I say “hopes” of saving a few bucks because this is a misconception. Most of the time, dealerships offer amazing oil change specials or even price matching to their customers to get them to keep coming back. To learn about this type of special, then make sure you visit the dealership’s website and continuously look in the mail for coupons that the service department sends out monthly.
Going to the dealership takes longer than a quick lube shop.
This used to be the case, but dealerships have evolved over the years and realize that their customers are busy and cannot waste time hanging in the service department area for hours while their vehicle is repaired.
To accommodate the busy lives of their customers, most dealerships now provide loaner cars, shuttles, or even valet service. The best way to make sure you are not wasting time at the dealership is to set an appointment in advance and ask about loaner or valet services.

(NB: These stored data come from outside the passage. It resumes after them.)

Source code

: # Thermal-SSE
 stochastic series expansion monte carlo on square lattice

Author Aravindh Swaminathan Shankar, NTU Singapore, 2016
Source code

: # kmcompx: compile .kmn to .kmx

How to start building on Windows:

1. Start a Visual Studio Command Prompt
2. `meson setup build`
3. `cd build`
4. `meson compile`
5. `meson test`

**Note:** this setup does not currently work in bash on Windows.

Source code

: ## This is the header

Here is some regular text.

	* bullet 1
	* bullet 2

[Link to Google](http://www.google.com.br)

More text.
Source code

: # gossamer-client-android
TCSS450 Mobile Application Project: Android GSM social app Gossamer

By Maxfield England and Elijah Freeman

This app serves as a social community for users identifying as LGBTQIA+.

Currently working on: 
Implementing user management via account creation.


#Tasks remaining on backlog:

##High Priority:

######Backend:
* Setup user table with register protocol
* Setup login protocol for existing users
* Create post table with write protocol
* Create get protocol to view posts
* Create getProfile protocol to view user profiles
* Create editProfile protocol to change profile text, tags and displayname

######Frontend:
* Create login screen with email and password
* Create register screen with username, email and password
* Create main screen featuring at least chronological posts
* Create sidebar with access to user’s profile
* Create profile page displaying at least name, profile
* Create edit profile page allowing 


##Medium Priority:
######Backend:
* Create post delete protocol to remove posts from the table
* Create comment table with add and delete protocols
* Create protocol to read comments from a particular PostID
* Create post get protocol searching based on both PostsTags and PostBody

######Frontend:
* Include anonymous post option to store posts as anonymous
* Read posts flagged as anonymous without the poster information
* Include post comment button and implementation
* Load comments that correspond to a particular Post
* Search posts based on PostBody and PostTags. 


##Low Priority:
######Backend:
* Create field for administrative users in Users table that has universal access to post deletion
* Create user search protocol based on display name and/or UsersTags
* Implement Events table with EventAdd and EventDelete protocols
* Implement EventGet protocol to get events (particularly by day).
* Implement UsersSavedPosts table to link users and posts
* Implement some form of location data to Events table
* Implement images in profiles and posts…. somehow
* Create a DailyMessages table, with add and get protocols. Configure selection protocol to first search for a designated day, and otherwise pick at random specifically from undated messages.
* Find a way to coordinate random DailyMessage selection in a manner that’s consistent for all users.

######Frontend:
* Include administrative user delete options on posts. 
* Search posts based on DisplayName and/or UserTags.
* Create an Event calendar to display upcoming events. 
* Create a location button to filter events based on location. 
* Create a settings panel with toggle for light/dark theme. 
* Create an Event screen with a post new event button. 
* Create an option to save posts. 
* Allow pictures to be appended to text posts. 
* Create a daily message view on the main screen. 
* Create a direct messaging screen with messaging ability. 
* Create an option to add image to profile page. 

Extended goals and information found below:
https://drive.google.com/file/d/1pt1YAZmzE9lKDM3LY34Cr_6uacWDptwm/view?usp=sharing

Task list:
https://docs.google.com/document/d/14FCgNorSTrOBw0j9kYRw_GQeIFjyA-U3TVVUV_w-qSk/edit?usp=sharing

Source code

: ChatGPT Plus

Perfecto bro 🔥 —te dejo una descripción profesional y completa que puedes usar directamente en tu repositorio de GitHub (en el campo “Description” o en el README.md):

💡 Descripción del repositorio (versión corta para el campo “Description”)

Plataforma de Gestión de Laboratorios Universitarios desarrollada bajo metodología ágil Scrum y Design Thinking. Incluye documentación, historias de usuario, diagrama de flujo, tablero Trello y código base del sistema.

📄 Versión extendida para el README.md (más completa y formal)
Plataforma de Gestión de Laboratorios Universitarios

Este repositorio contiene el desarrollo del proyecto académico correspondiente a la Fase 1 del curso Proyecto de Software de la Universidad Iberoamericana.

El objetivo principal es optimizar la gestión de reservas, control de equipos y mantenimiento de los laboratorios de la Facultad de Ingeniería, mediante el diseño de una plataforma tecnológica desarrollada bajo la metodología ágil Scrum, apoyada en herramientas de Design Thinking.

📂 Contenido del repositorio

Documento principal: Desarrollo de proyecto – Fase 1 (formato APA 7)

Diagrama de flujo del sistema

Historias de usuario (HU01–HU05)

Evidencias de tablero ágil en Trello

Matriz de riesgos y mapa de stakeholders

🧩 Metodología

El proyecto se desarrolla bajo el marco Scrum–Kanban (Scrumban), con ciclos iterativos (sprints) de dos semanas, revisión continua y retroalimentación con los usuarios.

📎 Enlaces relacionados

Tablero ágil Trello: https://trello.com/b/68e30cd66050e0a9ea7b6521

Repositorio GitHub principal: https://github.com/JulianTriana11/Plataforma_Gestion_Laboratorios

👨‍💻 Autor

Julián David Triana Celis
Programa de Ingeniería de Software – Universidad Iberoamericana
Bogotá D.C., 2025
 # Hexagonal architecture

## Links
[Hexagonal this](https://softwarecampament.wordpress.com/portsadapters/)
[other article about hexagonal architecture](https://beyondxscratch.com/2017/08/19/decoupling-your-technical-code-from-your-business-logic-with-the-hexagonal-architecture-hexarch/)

Dealerships are going to try to sell me something that I do not need.
Not going to say that every service advisor at the dealership is ethical, but they are held to a much higher standard than those that are working for minimum wage at a quick lube center.
Service advisors are typically trained in the automotive industry by the manufacturer. They have spent time and money being educated on your vehicle and the types of maintenance necessary to keep it operational.
These automotive professionals answer not only to their customers but to the general managers, owners of the dealership, and to the manufacturer, and most of the time, they are rewarded when they offer exceptional customer service.
Quick lube advisors do not have to be trained on the specifics of vehicles and, therefore, more times than not will recommend unnecessary parts and services. Some quick lube chains have had to pay out fines for recommending unnecessary services to customers.
So, we debunked a few misconceptions about the service departments of your favorite dealerships. The bottom line is trust, and if you trust the dealership to sell you a vehicle, then it is fair to say that you should trust those same people to keep it running smoothly.